Center for Bioinformatics Tübingen (ZBIT), University of Tübingen, Sand 1, 72076 Tübingen, Germany.
J Cheminform. 2010 Mar 11;2(1):2. doi: 10.1186/1758-2946-2-2.
The virtual screening of large compound databases is an important application of structural-activity relationship models. Due to the high structural diversity of these data sets, it is impossible for machine learning based QSAR models, which rely on a specific training set, to give reliable results for all compounds. Thus, it is important to consider the subset of the chemical space in which the model is applicable. The approaches to this problem that have been published so far mostly use vectorial descriptor representations to define this domain of applicability of the model. Unfortunately, these cannot be extended easily to structured kernel-based machine learning models. For this reason, we propose three approaches to estimate the domain of applicability of a kernel-based QSAR model.
We evaluated three kernel-based applicability domain estimations using three different structured kernels on three virtual screening tasks. Each experiment consisted of the training of a kernel-based QSAR model using support vector regression and the ranking of a disjoint screening data set according to the predicted activity. For each prediction, the applicability of the model for the respective compound is quantitatively described using a score obtained by an applicability domain formulation. The suitability of the applicability domain estimation is evaluated by comparing the model performance on the subsets of the screening data sets obtained by different thresholds for the applicability scores. This comparison indicates that it is possible to separate the part of the chemspace, in which the model gives reliable predictions, from the part consisting of structures too dissimilar to the training set to apply the model successfully. A closer inspection reveals that the virtual screening performance of the model is considerably improved if half of the molecules, those with the lowest applicability scores, are omitted from the screening.

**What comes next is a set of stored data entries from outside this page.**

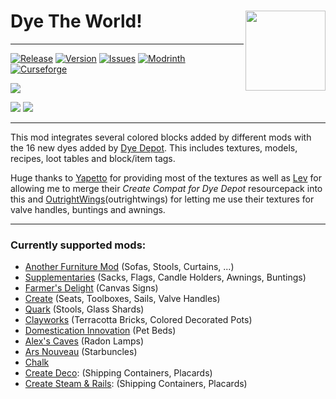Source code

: [KOTLIN_FORGE_FORGE]: https://www.curseforge.com/minecraft/mc-mods/kotlin-for-forge
[DYE_DEPOT]: https://modrinth.com/mod/dye-depot
[ISSUES]: https://github.com/PssbleTrngle/DyeTheWorld/issues
[DOWNLOAD]: https://modrinth.com/mod/dye-the-world/versions
[CURSEFORGE]: https://www.curseforge.com/minecraft/mc-mods/dye-the-world
[MODRINTH]: https://modrinth.com/mod/dye-the-world

<!-- modrinth_exclude.start -->
# Dye The World! <img src="https://raw.githubusercontent.com/PssbleTrngle/DyeTheWorld/1.20.x/src/main/resources/assets/dye_the_world/icon_transparent.png" align="right" height="128" />

---

[![Release](https://img.shields.io/github/v/release/PssbleTrngle/DyeTheWorld?label=Version&sort=semver)][DOWNLOAD]
[![Version](https://cf.way2muchnoise.eu/versions/1135725.svg)][DOWNLOAD]
[![Issues](https://img.shields.io/github/issues/PssbleTrngle/DyeTheWorld?label=Issues)][ISSUES]
[![Modrinth](https://img.shields.io/modrinth/dt/naUMeOvG?color=green&logo=modrinth&logoColor=green)][MODRINTH]
[![Curseforge](https://img.shields.io/curseforge/dt/1135725?logo=curseforge&color=red&logoColor=orange)][CURSEFORGE]
<!-- modrinth_exclude.end -->

![](https://raw.githubusercontent.com/PssbleTrngle/DyeTheWorld/1.20.x/src/main/resources/assets/dye_the_world/logo.png)

[![](https://img.shields.io/badge/🎨-ADDON%20FOR%20DYE%20DEPOT-tan?labelColor=gray&style=for-the-badge)][DYE_DEPOT]
[![](https://img.shields.io/badge/REQUIRES%20KOTLIN%20FOR%20FORGE-7f52ff?logo=kotlin&labelColor=gray&style=for-the-badge)][KOTLIN_FORGE_FORGE]

---

This mod integrates several colored blocks added by different mods with the 16 new dyes added by [Dye Depot][DYE_DEPOT].
This includes textures, models, recipes, loot tables and block/item tags.

Huge thanks to [Yapetto](https://modrinth.com/user/Yapetto) for providing most of the textures 
as well as [Lev](https://modrinth.com/user/lev) for allowing me to merge their *Create Compat for Dye Depot* resourcepack into this
and [OutrightWings](https://modrinth.com/user/outrightwings)(outrightwings) for letting me use their textures for valve handles, buntings and awnings.

---

### Currently supported mods:
- [Another Furniture Mod](https://modrinth.com/mod/another-furniture) (Sofas, Stools, Curtains, ...)
- [Supplementaries](https://modrinth.com/mod/supplementaries) (Sacks, Flags, Candle Holders, Awnings, Buntings)
- [Farmer's Delight](https://modrinth.com/mod/farmers-delight) (Canvas Signs)
- [Create](https://modrinth.com/mod/create) (Seats, Toolboxes, Sails, Valve Handles)
- [Quark](https://modrinth.com/mod/quark) (Stools, Glass Shards)
- [Clayworks](https://modrinth.com/mod/clayworks) (Terracotta Bricks, Colored Decorated Pots)
- [Domestication Innovation](https://modrinth.com/mod/domestication-innovation) (Pet Beds)
- [Alex's Caves](https://modrinth.com/mod/alexs-caves) (Radon Lamps)
- [Ars Nouveau](https://modrinth.com/mod/ars-nouveau) (Starbuncles)
- [Chalk](https://modrinth.com/mod/chalk-mod)
- [Create Deco](https://modrinth.com/mod/create-deco): (Shipping Containers, Placards)
- [Create Steam & Rails](https://modrinth.com/mod/create-steam-n-rails): (Shipping Containers, Placards)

The proposed applicability domain formulations for kernel-based QSAR models can successfully identify compounds for which no reliable predictions can be expected from the model. The resulting reduction of the search space and the elimination of some of the active compounds should not be considered as a drawback, because the results indicate that, in most cases, these omitted ligands would not be found by the model anyway.

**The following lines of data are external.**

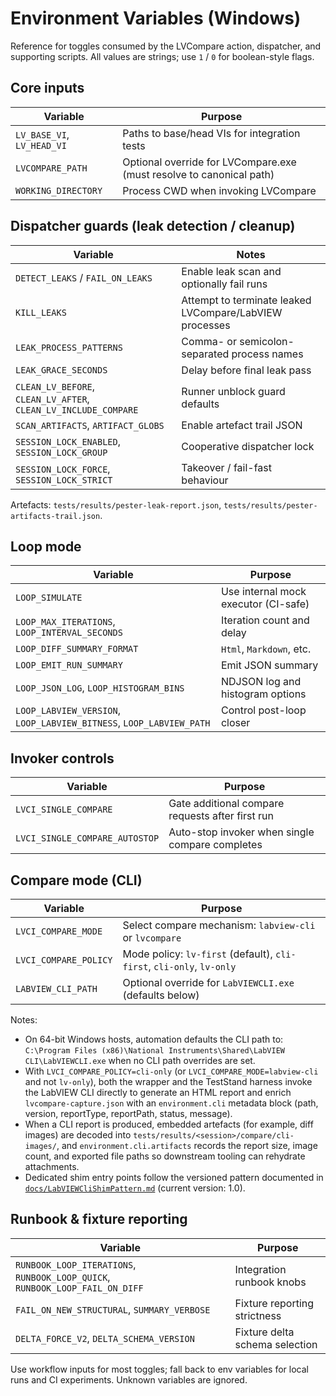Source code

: <!-- markdownlint-disable-next-line MD041 -->
# Environment Variables (Windows)

Reference for toggles consumed by the LVCompare action, dispatcher, and supporting scripts.
All values are strings; use `1` / `0` for boolean-style flags.

## Core inputs

| Variable | Purpose |
| -------- | ------- |
| `LV_BASE_VI`, `LV_HEAD_VI` | Paths to base/head VIs for integration tests |
| `LVCOMPARE_PATH` | Optional override for LVCompare.exe (must resolve to canonical path) |
| `WORKING_DIRECTORY` | Process CWD when invoking LVCompare |

## Dispatcher guards (leak detection / cleanup)

| Variable | Notes |
| -------- | ----- |
| `DETECT_LEAKS` / `FAIL_ON_LEAKS` | Enable leak scan and optionally fail runs |
| `KILL_LEAKS` | Attempt to terminate leaked LVCompare/LabVIEW processes |
| `LEAK_PROCESS_PATTERNS` | Comma- or semicolon-separated process names |
| `LEAK_GRACE_SECONDS` | Delay before final leak pass |
| `CLEAN_LV_BEFORE`, `CLEAN_LV_AFTER`, `CLEAN_LV_INCLUDE_COMPARE` | Runner unblock guard defaults |
| `SCAN_ARTIFACTS`, `ARTIFACT_GLOBS` | Enable artefact trail JSON |
| `SESSION_LOCK_ENABLED`, `SESSION_LOCK_GROUP` | Cooperative dispatcher lock |
| `SESSION_LOCK_FORCE`, `SESSION_LOCK_STRICT` | Takeover / fail-fast behaviour |

Artefacts: `tests/results/pester-leak-report.json`, `tests/results/pester-artifacts-trail.json`.

## Loop mode

| Variable | Purpose |
| -------- | ------- |
| `LOOP_SIMULATE` | Use internal mock executor (CI-safe) |
| `LOOP_MAX_ITERATIONS`, `LOOP_INTERVAL_SECONDS` | Iteration count and delay |
| `LOOP_DIFF_SUMMARY_FORMAT` | `Html`, `Markdown`, etc. |
| `LOOP_EMIT_RUN_SUMMARY` | Emit JSON summary |
| `LOOP_JSON_LOG`, `LOOP_HISTOGRAM_BINS` | NDJSON log and histogram options |
| `LOOP_LABVIEW_VERSION`, `LOOP_LABVIEW_BITNESS`, `LOOP_LABVIEW_PATH` | Control post-loop closer |

## Invoker controls

| Variable | Purpose |
| -------- | ------- |
| `LVCI_SINGLE_COMPARE` | Gate additional compare requests after first run |
| `LVCI_SINGLE_COMPARE_AUTOSTOP` | Auto-stop invoker when single compare completes |

## Compare mode (CLI)

| Variable | Purpose |
| -------- | ------- |
| `LVCI_COMPARE_MODE` | Select compare mechanism: `labview-cli` or `lvcompare` |
| `LVCI_COMPARE_POLICY` | Mode policy: `lv-first` (default), `cli-first`, `cli-only`, `lv-only` |
| `LABVIEW_CLI_PATH` | Optional override for `LabVIEWCLI.exe` (defaults below) |

Notes:

- On 64-bit Windows hosts, automation defaults the CLI path to:
  `C:\Program Files (x86)\National Instruments\Shared\LabVIEW CLI\LabVIEWCLI.exe` when
  no CLI path overrides are set.
- With `LVCI_COMPARE_POLICY=cli-only` (or `LVCI_COMPARE_MODE=labview-cli` and not `lv-only`), both
  the wrapper and the TestStand harness invoke the LabVIEW CLI directly to generate an HTML report
  and enrich `lvcompare-capture.json` with an `environment.cli` metadata block (path, version,
  reportType, reportPath, status, message).
- When a CLI report is produced, embedded artefacts (for example, diff images) are decoded into
  `tests/results/<session>/compare/cli-images/`, and `environment.cli.artifacts` records the report
  size, image count, and exported file paths so downstream tooling can rehydrate attachments.
- Dedicated shim entry points follow the versioned pattern documented in
  [`docs/LabVIEWCliShimPattern.md`](./LabVIEWCliShimPattern.md) (current version: 1.0).

## Runbook & fixture reporting

| Variable | Purpose |
| -------- | ------- |
| `RUNBOOK_LOOP_ITERATIONS`, `RUNBOOK_LOOP_QUICK`, `RUNBOOK_LOOP_FAIL_ON_DIFF` | Integration runbook knobs |
| `FAIL_ON_NEW_STRUCTURAL`, `SUMMARY_VERBOSE` | Fixture reporting strictness |
| `DELTA_FORCE_V2`, `DELTA_SCHEMA_VERSION` | Fixture delta schema selection |

Use workflow inputs for most toggles; fall back to env variables for local runs and CI
experiments. Unknown variables are ignored.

大型化合物数据库的虚拟筛选是结构活性关系模型的一个重要应用。由于这些数据集的结构高度多样化,基于机器学习的 QSAR 模型(依赖于特定的训练集)不可能对所有化合物给出可靠的结果。因此,考虑模型适用的化学空间子集是很重要的。到目前为止,已经发表的解决这个问题的方法大多使用向量描述符表示来定义模型的适用域。不幸的是,这些方法不容易扩展到基于结构化核的机器学习模型。为此,我们提出了三种方法来估计基于核的 QSAR 模型的适用域。

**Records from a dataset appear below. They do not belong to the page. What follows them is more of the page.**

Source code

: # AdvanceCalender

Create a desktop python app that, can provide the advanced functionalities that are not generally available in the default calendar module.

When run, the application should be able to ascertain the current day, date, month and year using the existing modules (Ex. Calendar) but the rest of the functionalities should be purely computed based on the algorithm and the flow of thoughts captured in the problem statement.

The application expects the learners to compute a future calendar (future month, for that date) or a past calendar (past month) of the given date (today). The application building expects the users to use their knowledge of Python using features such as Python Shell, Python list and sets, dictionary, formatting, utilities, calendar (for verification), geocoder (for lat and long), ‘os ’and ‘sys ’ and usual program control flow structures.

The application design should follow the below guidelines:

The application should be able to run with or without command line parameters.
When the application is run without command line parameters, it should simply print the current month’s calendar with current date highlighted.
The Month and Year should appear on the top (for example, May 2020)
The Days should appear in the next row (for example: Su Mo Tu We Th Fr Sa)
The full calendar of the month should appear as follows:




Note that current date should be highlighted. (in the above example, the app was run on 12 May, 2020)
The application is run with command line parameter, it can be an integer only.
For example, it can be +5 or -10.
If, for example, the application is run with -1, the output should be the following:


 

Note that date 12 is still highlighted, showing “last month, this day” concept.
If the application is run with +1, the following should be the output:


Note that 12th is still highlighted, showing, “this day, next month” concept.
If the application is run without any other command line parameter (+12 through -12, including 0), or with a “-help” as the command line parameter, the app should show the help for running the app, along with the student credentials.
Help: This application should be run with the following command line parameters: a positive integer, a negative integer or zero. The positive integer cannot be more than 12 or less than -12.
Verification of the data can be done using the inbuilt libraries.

我们使用三种不同的结构化核在三个虚拟筛选任务上评估了三种基于核的适用性域估计方法。每个实验都包括使用支持向量回归训练基于核的 QSAR 模型,并根据预测的活性对不相交的筛选数据集进行排序。对于每个预测,通过适用性域公式获得的分数来定量描述模型对各自化合物的适用性。通过比较不同适用性得分阈值下筛选数据集子集的模型性能来评估适用性域估计的适用性。这种比较表明,可以将模型能够给出可靠预测的化学空间部分与与训练集差异太大而无法成功应用模型的结构部分区分开来。进一步的研究表明,如果从筛选中省略一半(即具有最低适用性得分的分子),则模型的虚拟筛选性能可以得到显著提高。
我们为基于核的 QSAR 模型提出的适用性域公式可以成功识别出模型无法给出可靠预测的化合物。由此减少的搜索空间和一些活性化合物的消除不应被视为缺点,因为结果表明,在大多数情况下,这些被忽略的配体无论如何都不会被模型找到。